--- START ---

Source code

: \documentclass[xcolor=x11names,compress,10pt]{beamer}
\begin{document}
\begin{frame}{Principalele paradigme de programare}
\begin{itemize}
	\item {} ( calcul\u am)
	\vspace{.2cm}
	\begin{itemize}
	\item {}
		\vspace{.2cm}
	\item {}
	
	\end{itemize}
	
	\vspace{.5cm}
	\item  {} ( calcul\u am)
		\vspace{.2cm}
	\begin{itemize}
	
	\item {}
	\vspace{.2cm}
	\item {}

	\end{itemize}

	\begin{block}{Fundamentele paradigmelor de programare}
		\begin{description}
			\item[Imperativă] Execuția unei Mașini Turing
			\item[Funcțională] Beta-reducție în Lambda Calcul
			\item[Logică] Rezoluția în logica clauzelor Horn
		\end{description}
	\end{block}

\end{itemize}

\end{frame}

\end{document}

--- END ---

▶ [What to work on] When a line in the listing includes the word "block", report that line in full.

▶ [Response to this exercise]
	\begin{block}{Fundamentele paradigmelor de programare}
	\end{block}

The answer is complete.